Aside from the fact that the fantasy neighbors may not welcome a stream of climate refugees - absence of an NRA sticker on the front door does not, by the way, mean soup's on, come on in - such thinking is dangerously delusional.

The best land for raising cash crops in North America is already in production and that land could be vulnerable to flooding or drought. Looking out your airplane window and seeing all that seemingly vacant land between the coasts bears no evidence whatsoever on agricultural potential. There are no extra millions of green acres (that there might be, is the New Garden of Eden Myth).

In the US South, extended, severe drought has taken the upper hand over many farms. For details on what this may mean, see: Will Climate Again Drive US Internal Migrations? I also strongly recommend West Palm Beach Florida Has Just A Few Week's Worth of Water Left...Gulp

It's true there are good soils in the Great White North. But, the total combined acreage of such soils is small and the suitability for corn and soy is very limited. Take, for example, the New York State Soil, which is called Honeye Soil. There are only about 500,000 acres of it in the entire state - the best they have.
Honeoye soils are used for corn, soybeans, wheat, oats, vegetables, alfalfa, grass pasture and hay, and grape and apple orchards. Woodlots contain sugar maple, white ash, red and white oak, hickory, and associated species. These productive soils occur on about 500,000 acres in New York
Michigan's Kalkaska soil is mainly good for stumps, taters, and strawberries. That's why they make cars!
Kalkaska soils formed in sandy deposits left by the glaciers that once covered Michigan. These soils are used primarily for hardwood timber, namely sugar maple and yellow birch. Some areas are used for the production of Christmas trees or for specialty crops, such as potatoes and strawberries
The State of Washington has more than 1,000,000 acres of 'Tokul soils.' These State Soils are on the western side of the Cascade Mountains along the Puget Trough, from south of Seattle north to the Canadian border.

Keep in mind, the growing season along much of the northern border of the US, regardless of how good the State Soil happens to be, is relatively short compared to the former mesic prairie acres of Southern Minnesota, Iowa and Illinois, for example. These are the acreages that beat all others in productivity.

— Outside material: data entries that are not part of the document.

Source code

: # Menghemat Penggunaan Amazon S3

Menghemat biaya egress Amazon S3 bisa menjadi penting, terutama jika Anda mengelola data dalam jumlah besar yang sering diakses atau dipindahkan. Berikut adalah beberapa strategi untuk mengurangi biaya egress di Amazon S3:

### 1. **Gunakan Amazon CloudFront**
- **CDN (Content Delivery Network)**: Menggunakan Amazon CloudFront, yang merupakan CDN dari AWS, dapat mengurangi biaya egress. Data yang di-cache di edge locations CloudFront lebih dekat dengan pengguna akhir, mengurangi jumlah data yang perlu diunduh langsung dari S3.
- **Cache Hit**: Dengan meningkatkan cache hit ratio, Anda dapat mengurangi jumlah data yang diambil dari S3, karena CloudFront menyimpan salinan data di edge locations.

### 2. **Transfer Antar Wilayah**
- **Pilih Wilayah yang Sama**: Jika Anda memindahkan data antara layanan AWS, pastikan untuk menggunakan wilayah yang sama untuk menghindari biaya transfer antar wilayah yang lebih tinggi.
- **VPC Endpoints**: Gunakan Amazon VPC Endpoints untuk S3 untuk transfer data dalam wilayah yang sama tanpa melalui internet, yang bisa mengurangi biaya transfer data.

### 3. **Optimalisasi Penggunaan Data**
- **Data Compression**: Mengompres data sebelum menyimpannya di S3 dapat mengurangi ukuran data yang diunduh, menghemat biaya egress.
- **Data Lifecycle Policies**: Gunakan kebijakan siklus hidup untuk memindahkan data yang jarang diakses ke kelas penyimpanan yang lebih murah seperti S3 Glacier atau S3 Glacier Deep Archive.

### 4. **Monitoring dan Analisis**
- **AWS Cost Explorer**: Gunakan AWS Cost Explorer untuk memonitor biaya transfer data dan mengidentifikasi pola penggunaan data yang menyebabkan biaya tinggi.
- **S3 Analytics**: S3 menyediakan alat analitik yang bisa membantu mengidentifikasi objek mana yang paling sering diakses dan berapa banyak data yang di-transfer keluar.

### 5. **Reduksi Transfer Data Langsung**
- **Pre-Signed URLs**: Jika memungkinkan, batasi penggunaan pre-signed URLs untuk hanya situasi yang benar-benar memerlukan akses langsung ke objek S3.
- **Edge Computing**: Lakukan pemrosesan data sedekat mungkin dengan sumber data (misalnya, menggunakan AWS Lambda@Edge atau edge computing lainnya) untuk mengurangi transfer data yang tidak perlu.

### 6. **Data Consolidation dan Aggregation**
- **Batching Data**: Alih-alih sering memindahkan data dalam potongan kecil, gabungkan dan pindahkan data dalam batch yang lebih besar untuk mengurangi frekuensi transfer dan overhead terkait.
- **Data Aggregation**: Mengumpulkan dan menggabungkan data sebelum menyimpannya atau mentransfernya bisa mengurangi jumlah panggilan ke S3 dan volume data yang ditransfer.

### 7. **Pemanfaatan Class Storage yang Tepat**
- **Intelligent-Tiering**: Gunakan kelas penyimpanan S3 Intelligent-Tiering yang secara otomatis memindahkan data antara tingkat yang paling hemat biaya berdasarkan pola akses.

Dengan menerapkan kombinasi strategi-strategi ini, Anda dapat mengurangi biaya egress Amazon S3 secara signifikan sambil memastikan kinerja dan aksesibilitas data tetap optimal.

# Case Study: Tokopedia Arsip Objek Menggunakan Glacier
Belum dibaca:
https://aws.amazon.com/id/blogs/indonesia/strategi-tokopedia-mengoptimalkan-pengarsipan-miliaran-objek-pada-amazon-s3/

If they are lost to climate change, we are in deep crap.

Also good to remember: the farmers in Saskatchewan are up on the hockey stick and know how to use it.

Bottom Line Don't assume that Southern farms lost to extreme drought will be replaced in the northerly states with similar cropping systems and that the replacement acres will reach comparable levels of productivity in time to save our obese asterisks.

Northern soils and cropping practices are very different than in the South; and, while the climate is in long-term transition there is no assurance that first and last frost dates in the north will be predictable and steady. No climate model has enough resolution to put a risk number on this issue. So ask yourself, do you feel lucky?